Under the Microscope: Top Pathology Lab Fuses Data Sources to Develop Cancer-Detecting AI

At GTC DC, researchers from Harvard Medical School and the Brigham and Women’s Hospital present work using genomic and health record data to better diagnose cancer.
by Isha Salian

Pathologists agreed just three-quarters of the time when diagnosing breast cancer from biopsy specimens, according to a recent study.

The difficult, time-consuming process of analyzing tissue slides is why pathology is one of the most expensive departments in any hospital.

Faisal Mahmood, assistant professor of pathology at Harvard Medical School and the Brigham and Women’s Hospital, leads a team developing deep learning tools that combine a variety of sources — digital whole slide histopathology data, molecular information, and genomics — to aid pathologists and improve the accuracy of cancer diagnosis.

Mahmood, who heads his eponymous Mahmood Lab in the Division of Computational Pathology at Brigham and Women’s Hospital, spoke this week about this research at GTC DC, the Washington edition of our GPU Technology Conference.

The variability in pathologists’ diagnosis “can have dire consequences, because an uncertain determination can lead to more biopsies and unnecessary interventional procedures,” he said in a recent interview. “Deep learning has the potential to assist with diagnosis and therapeutic response prediction, reducing subjective bias.”

Depending on the type of cancer and the pathologist’s level of experience, it can take 15 minutes or more for a pathologist to analyze a biopsy slide. If a single patient has a couple dozen slides, it can add up quick.
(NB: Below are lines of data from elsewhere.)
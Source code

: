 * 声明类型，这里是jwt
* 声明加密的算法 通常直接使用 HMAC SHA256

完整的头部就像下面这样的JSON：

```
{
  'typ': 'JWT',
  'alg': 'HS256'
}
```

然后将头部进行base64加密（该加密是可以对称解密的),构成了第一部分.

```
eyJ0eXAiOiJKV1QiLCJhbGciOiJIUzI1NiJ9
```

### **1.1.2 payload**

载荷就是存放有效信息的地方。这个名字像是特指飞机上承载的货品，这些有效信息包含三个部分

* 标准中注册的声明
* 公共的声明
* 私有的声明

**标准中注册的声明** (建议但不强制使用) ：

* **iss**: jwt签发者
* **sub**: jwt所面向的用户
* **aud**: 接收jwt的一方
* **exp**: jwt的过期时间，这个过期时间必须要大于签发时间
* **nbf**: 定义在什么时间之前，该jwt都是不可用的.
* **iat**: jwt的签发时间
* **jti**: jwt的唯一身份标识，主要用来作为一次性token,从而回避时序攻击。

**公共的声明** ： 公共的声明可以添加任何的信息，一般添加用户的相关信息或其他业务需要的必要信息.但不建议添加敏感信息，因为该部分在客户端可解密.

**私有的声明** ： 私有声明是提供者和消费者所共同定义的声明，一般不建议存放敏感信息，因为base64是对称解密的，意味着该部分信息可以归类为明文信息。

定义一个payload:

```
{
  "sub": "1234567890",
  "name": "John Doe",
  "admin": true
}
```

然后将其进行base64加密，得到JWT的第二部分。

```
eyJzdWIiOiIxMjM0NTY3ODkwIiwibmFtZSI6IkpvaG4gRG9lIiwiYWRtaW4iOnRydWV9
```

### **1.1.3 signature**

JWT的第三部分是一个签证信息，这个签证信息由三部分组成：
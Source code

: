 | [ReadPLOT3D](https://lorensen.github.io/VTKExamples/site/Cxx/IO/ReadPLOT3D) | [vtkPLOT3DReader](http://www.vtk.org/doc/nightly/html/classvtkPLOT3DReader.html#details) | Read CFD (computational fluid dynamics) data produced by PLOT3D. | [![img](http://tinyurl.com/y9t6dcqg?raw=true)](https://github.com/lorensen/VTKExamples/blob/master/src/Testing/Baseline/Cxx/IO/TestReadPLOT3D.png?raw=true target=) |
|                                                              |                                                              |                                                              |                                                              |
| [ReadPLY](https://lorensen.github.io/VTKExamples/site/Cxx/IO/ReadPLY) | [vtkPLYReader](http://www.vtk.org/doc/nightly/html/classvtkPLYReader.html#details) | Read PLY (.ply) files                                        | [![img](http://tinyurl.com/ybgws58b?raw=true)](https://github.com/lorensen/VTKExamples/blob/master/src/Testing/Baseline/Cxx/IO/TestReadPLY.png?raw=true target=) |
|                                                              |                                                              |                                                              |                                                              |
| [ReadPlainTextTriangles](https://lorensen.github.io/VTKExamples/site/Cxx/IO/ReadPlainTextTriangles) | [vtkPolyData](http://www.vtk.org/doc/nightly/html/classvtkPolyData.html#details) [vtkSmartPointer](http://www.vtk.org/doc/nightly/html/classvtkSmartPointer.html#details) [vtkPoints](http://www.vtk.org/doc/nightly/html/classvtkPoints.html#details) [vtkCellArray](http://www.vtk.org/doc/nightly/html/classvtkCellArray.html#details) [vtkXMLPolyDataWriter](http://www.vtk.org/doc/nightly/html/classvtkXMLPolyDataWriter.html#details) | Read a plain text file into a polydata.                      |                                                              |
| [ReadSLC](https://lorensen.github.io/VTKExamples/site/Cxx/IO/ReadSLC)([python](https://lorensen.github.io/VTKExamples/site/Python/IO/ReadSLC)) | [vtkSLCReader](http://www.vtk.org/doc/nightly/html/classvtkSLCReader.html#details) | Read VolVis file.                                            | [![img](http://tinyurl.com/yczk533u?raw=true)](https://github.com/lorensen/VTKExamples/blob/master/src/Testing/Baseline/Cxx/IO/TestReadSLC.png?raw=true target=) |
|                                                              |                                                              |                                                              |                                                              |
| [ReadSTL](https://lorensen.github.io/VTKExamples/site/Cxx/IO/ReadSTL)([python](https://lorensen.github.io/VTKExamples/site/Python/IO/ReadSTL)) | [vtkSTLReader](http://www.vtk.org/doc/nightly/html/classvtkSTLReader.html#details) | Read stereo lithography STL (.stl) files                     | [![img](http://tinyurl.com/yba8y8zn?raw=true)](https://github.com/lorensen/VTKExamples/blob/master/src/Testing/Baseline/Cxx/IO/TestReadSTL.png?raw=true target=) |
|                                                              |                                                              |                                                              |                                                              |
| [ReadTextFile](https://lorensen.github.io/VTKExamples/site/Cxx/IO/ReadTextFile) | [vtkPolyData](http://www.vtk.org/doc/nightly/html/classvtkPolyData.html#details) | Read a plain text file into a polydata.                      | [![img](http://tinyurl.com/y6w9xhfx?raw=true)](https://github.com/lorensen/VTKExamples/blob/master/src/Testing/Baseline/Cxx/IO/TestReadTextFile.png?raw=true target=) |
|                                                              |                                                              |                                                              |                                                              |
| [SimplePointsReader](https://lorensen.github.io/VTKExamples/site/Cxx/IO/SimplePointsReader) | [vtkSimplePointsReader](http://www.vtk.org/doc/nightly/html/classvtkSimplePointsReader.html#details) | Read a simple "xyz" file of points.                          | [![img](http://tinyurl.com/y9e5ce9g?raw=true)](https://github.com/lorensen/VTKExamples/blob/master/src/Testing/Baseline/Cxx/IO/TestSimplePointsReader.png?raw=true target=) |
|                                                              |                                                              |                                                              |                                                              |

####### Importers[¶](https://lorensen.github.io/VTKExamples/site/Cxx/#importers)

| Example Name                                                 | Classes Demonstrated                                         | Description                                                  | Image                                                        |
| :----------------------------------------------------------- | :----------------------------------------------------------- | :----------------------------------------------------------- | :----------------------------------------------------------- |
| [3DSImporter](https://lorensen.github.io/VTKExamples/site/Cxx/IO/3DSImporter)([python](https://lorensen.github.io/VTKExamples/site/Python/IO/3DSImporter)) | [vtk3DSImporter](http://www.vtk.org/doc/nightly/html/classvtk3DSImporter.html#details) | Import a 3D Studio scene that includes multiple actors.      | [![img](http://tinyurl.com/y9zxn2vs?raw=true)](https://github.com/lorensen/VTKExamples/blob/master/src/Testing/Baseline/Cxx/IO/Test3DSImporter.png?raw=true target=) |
And to decide on a treatment plan, doctors also take into account other data sources like patient and familial medical history, as well as molecular and genomic data when it’s available.

Mahmood’s team uses NVIDIA GPUs on premises and in the cloud to develop its AI tools for pathology image analysis that incorporates all of these data sources.

“By working with whole slide images and fusing multimodal data sources we are algorithmically moving closer and closer to the clinical workflow,” Mahmood said. “This will enable us to run prospective studies with AI-assisted pathology diagnosis tools that use multimodal data.”

AI Sees the Big Picture

Digitized whole slide images taken during a tissue biopsy are huge — each can be more than 100,000 by 100,000 pixels. To efficiently compute with such large files, deep learning developers often choose to chop a slide into individual patches, making it easier for a neural network to process. But this tactic makes it incredibly time-consuming for researchers to hand-label the training data.

The Mahmood Lab is developing deep learning models that parse whole tissue slides at once in a data-efficient method, using NVIDIA GPUs to accelerate training and inference of their neural networks. These models can be used for patient selection and stratification into treatment groups for precision therapies.

For prototyping their deep learning models, and for inference, the team relies on four on-prem machines with NVIDIA GPU clusters. To train graph convolutional networks and contrastive predictive coding models with large pathology images, the researchers use NVIDIA V100 Tensor Core GPUs in Google Cloud.

“The modern GPU is what gives us the ability to train deep learning models on whole slides,” said Max Lu, a researcher in the Mahmood Lab. “The benefit is that it doesn’t require modifying the current clinical workflow, because pathologists are analyzing and preparing reports for whole slides anyways.”

Joining Sources

Pathologists often make their determinations using a wealth of data ranging from tissue slides, immunohistochemistry markers and genomic profiles. But most current deep-learning based diagnosis methods rely on a single data source or on trivial methods of fusing information.

This led Mahmood Lab researchers to develop mechanisms that combine microscope and genomic data in a much more heuristic and holistic manner. Initial results suggest that adding information from genomic profiles and graph convolutional networks can improve diagnostic and prognostic models.

Sliding into the Pathology Workflow

Mahmood sees two potential ways in which deep learning could be incorporated into pathologists’ workflow. AI-annotated slide images could be used as a second opinion for pathologists to help improve the quality and consistency of diagnoses.

Or, computational pathology tools could screen out all the negative cases, so that pathologists only need to review biopsy slides that are likely positive, significantly reducing their workloads. There’s a precedent for this: In the 1990s, hospitals began using third-party companies to scan and stratify pap smear slides, throwing out all the negative cases.

“If there are 40,000 breast cancer tissue slides and 20,000 are negative, that half would be stratified out and the pathologist wouldn’t see it,” Mahmood said. “Just by reducing the pathologist’s burden, variability is likely to go down.”

To test and validate their algorithms, the researchers plan to conduct retrospective and prospective studies using biopsy data from the Dana Farber Cancer Institute. They will study whether a pathologist’s analysis of a biopsy slide changes after seeing the algorithm’s determination — and whether using AI reduces variation in diagnosis.

Mahmood Lab researchers will present their deep learning projects at the NeurIPS conference’s ML4H workshop in December.

Main image shows a whole slide of keratocanthoma, a type of skin tumor. Image by Alex Brollo, licensed from Wikimedia Commons under CC BY-SA 3.0.